Exact Community Recovery in the Geometric SBM
Julia Gaudio, Xiaochun Niu, Ermin Wei
TL;DR
This work identifies the information-theoretic threshold for exact community recovery in the two-community Geometric SBM, where vertex positions are drawn from a Poisson process and edges occur only for mutually visible pairs with label-dependent probabilities. It introduces a two-phase algorithm that is linear in the number of edges: Phase I achieves almost-exact recovery by propagating labels across densely occupied spatial blocks via a connectivity-driven visibility graph, and Phase II refines these labels using a robust Poisson-testing procedure. The analysis hinges on a multitype Poisson framework and a Chernoff–Hellinger divergence criterion that precisely delineates when exact recovery is achievable. The resulting method achieves exact recovery efficiently above the threshold, and the impossibility results delineate the exact boundary, thereby matching information-theoretic limits. This work advances understanding of local-to-global amplification in spatially embedded network models and opens avenues for multi-community extensions and related spatial inference tasks.
Abstract
We study the problem of exact community recovery in the Geometric Stochastic Block Model (GSBM), where each vertex has an unknown community label as well as a known position, generated according to a Poisson point process in $\mathbb{R}^d$. Edges are formed independently conditioned on the community labels and positions, where vertices may only be connected by an edge if they are within a prescribed distance of each other. The GSBM thus favors the formation of dense local subgraphs, which commonly occur in real-world networks, a property that makes the GSBM qualitatively very different from the standard Stochastic Block Model (SBM). We propose a linear-time algorithm for exact community recovery, which succeeds down to the information-theoretic threshold, confirming a conjecture of Abbe, Baccelli, and Sankararaman.

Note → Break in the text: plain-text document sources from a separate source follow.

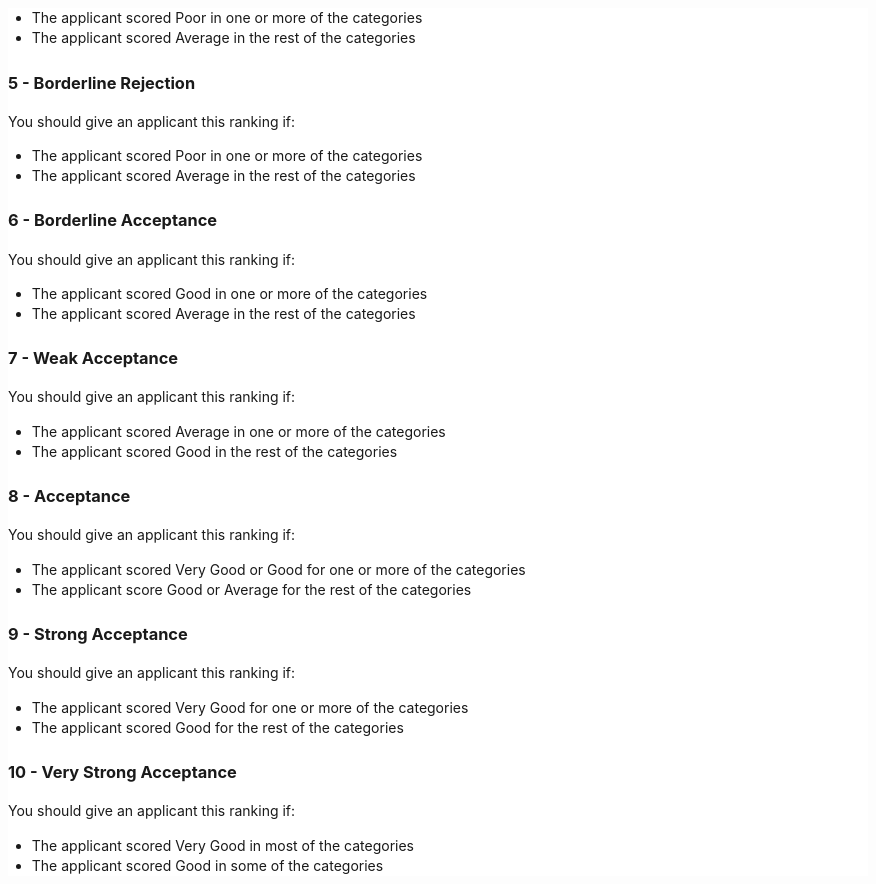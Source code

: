 * The applicant scored Poor in one or more of the categories
* The applicant scored Average in the rest of the categories

### 5 - Borderline Rejection

You should give an applicant this ranking if:

* The applicant scored Poor in one or more of the categories
* The applicant scored Average in the rest of the categories

### 6 - Borderline Acceptance

You should give an applicant this ranking if:

* The applicant scored Good in one or more of the categories
* The applicant scored Average in the rest of the categories

### 7 - Weak Acceptance

You should give an applicant this ranking if:

* The applicant scored Average in one or more of the categories
* The applicant scored Good in the rest of the categories

### 8 - Acceptance

You should give an applicant this ranking if:

* The applicant scored Very Good or Good for one or more of the categories
* The applicant score Good or Average for the rest of the categories

### 9 - Strong Acceptance

You should give an applicant this ranking if:

* The applicant scored Very Good for one or more of the categories
* The applicant scored Good for the rest of the categories

### 10 - Very Strong Acceptance

You should give an applicant this ranking if:

* The applicant scored Very Good in most of the categories
* The applicant scored Good in some of the categories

The algorithm involves two phases. The first phase exploits the density of local subgraphs to propagate estimated community labels among sufficiently occupied subregions, and produces an almost-exact vertex labeling. The second phase then refines the initial labels using a Poisson testing procedure. Thus, the GSBM enjoys local to global amplification just as the SBM, with the advantage of admitting an information-theoretically optimal, linear-time algorithm.